In the cross-appellant’s brief of argument, it distilled two issues for determination to wit:
1. Whether the Tribunal was right in its decision when, having held that paragraph 14 of the petition is a challenge against the nomination of the 4th cross-respondent, still went ahead to hold that the said paragraph 14 of the petition is valid ground for presenting a petition.
2. Whether the Tribunal did not err in law when it held that paragraph 13(b) of the petition, which complained of “Irregularities in respect of the use of the card reader during the election”, is a ground recognised under Section 138(1)(b) of the Electoral Act, 2010 (as amended).
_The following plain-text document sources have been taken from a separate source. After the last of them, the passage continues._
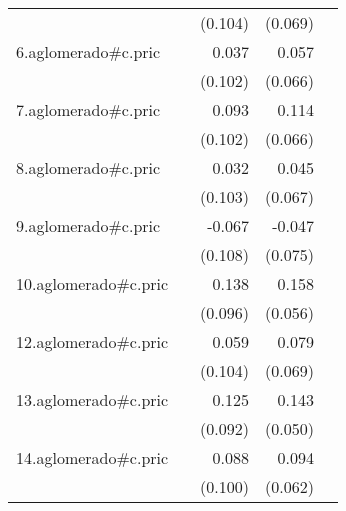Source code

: {\begin{longtable}{l*{4}{D{.}{.}{-1}}}
            &                     &     (0.104)         &     (0.069)         &                     \\
\addlinespace
6.aglomerado#c.pric&                     &       0.037         &       0.057         &                     \\
            &                     &     (0.102)         &     (0.066)         &                     \\
\addlinespace
7.aglomerado#c.pric&                     &       0.093         &       0.114         &                     \\
            &                     &     (0.102)         &     (0.066)         &                     \\
\addlinespace
8.aglomerado#c.pric&                     &       0.032         &       0.045         &                     \\
            &                     &     (0.103)         &     (0.067)         &                     \\
\addlinespace
9.aglomerado#c.pric&                     &      -0.067         &      -0.047         &                     \\
            &                     &     (0.108)         &     (0.075)         &                     \\
\addlinespace
10.aglomerado#c.pric&                     &       0.138         &       0.158\sym{**} &                     \\
            &                     &     (0.096)         &     (0.056)         &                     \\
\addlinespace
12.aglomerado#c.pric&                     &       0.059         &       0.079         &                     \\
            &                     &     (0.104)         &     (0.069)         &                     \\
\addlinespace
13.aglomerado#c.pric&                     &       0.125         &       0.143\sym{**} &                     \\
            &                     &     (0.092)         &     (0.050)         &                     \\
\addlinespace
14.aglomerado#c.pric&                     &       0.088         &       0.094         &                     \\
            &                     &     (0.100)         &     (0.062)         &                     \\

\end{longtable}}
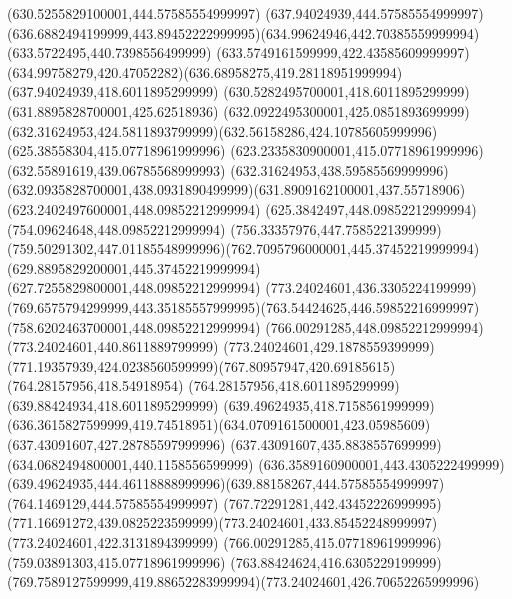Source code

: {{	\closepath
	\moveto(630.5255829100001,444.57585554999997)
	\lineto(637.94024939,444.57585554999997)
	\curveto(636.6882494199999,443.89452222999995)(634.99624946,442.70385559999994)(633.5722495,440.7398556499999)
	\closepath
	\moveto(633.5749161599999,422.43585609999997)
	\curveto(634.99758279,420.47052282)(636.68958275,419.28118951999994)(637.94024939,418.6011895299999)
	\lineto(630.5282495700001,418.6011895299999)
	\closepath
	\moveto(631.8895828700001,425.62518936)
	\curveto(632.0922495300001,425.0851893699999)(632.31624953,424.5811893799999)(632.56158286,424.10785605999996)
	\lineto(625.38558304,415.07718961999996)
	\lineto(623.2335830900001,415.07718961999996)
	\closepath
	\moveto(632.55891619,439.06785568999993)
	\curveto(632.31624953,438.59585569999996)(632.0935828700001,438.0931890499999)(631.8909162100001,437.55718906)
	\lineto(623.2402497600001,448.09852212999994)
	\lineto(625.3842497,448.09852212999994)
	\closepath
	\moveto(754.09624648,448.09852212999994)
	\curveto(756.33357976,447.7585221399999)(759.50291302,447.01185548999996)(762.7095796000001,445.37452219999994)
	\lineto(629.8895829200001,445.37452219999994)
	\lineto(627.7255829800001,448.09852212999994)
	\closepath
	\moveto(773.24024601,436.3305224199999)
	\curveto(769.6575794299999,443.35185557999995)(763.54424625,446.59852216999997)(758.6202463700001,448.09852212999994)
	\lineto(766.00291285,448.09852212999994)
	\lineto(773.24024601,440.8611889799999)
	\closepath
	\moveto(773.24024601,429.1878559399999)
	\curveto(771.19357939,424.0238560599999)(767.80957947,420.69185615)(764.28157956,418.54918954)
	\lineto(764.28157956,418.6011895299999)
	\lineto(639.88424934,418.6011895299999)
	\curveto(639.49624935,418.7158561999999)(636.3615827599999,419.74518951)(634.0709161500001,423.05985609)
	\lineto(637.43091607,427.28785597999996)
	\lineto(637.43091607,435.8838557699999)
	\lineto(634.0682494800001,440.1158556599999)
	\curveto(636.3589160900001,443.4305222499999)(639.49624935,444.46118888999996)(639.88158267,444.57585554999997)
	\lineto(764.1469129,444.57585554999997)
	\curveto(767.72291281,442.43452226999995)(771.16691272,439.0825223599999)(773.24024601,433.85452248999997)
	\closepath
	\moveto(773.24024601,422.3131894399999)
	\lineto(766.00291285,415.07718961999996)
	\lineto(759.03891303,415.07718961999996)
	\curveto(763.88424624,416.6305229199999)(769.7589127599999,419.88652283999994)(773.24024601,426.70652265999996)
	\closepath
}
}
Admirably, all the cross-respondents, who filed briefs of arguments, adopted the two issues formulated by the cross-appellant.
?
Arguments on the issues.
Learned counsel for the cross-appellant submitted
that paragraph 14 of the petition raised issue of nomination which was a pre-election for which the High Court or Federal High Court, not the trial tribunal, had jurisdiction. He referred to Sections 177(C) and 182(1) of the Constitution, as amended. He added that Section 85(1) of the Electoral Act, 2010, as amended, (hereunder abridged to the “Electoral Act”) could not add or subtract from the qualification on those provisions. He relied on INEC v. MUSA (2003) 3 NWLR (Pt. 806) 72 for the submission. He noted that the Constitution allowed the National Assembly to legislate on election matters in its Section 184(a)-(c), not the issue of giving 21 days notice of convention to INEC. He stated that the only situation where valid nomination could become part of qualification was as contained in Section 187(1) of the Constitution. He posited that the word “shall” in Section 85(1) of the Electoral Act should be construed as “may” because it had no sanction. He relied on Ifezue v. Mbadugha (1984) NSCC, Vol. 15, 15; Monye v. PTFTM (2002) 15 NWLR (Pt. 789) 209; Section 85(2) of the Electoral Act for the point. He explained that valid nomination would be pertinent in a
lawful exclusion from an election. He cited Section 138(1) (d) of the Electoral Act; PDP v. Haruna (2004) 16 NWLR (Pt. 900) 597; Orji v. PDP (2009) 14 NWLR (Pt. 1161) 310; Rimi v. INEC (2005) 6 NWLR (Pt. 920) 56 for the view. He noted that invalid nomination qualified as pre-election matter. He cited Dingyadi v. INEC (2011) 10 NWLR (Pt. 1255) 347 for the point. He explained that the purpose of Section 177 of the Constitution, as amended, was to avoid independent candidacy and not a basis for presenting petition. He relied on Fashogbon v. Adeogun (No. 1) (2007) All FWLR (Pt. 396) 644; Ojukwu v. Obasanjo (2004) 7 SC (Pt. 1) 117 on the point. He criticised the decision in Wambai v. Donatus (2014) 14 NWLR (Pt. 1427) 223 and distinguished it from the case in hand. He maintained that a person who did not contest a primary election had no locus standi to challenge its outcome under Section 138(1) (a) of the Electoral Act. 2010, as amended. He cited PDP v. Sylva (2012) 13 NWLR (Pt. 1316) 85; APGA v. Anyanwu (2014) 7 NWLR (Pt. 1407) 541; Daniel v. INEC (2015) 9 NWLR (Pt. 1463) 114; Section 87 (1) and (9) of the Electoral Act for the submission. He referred to Bewaji v.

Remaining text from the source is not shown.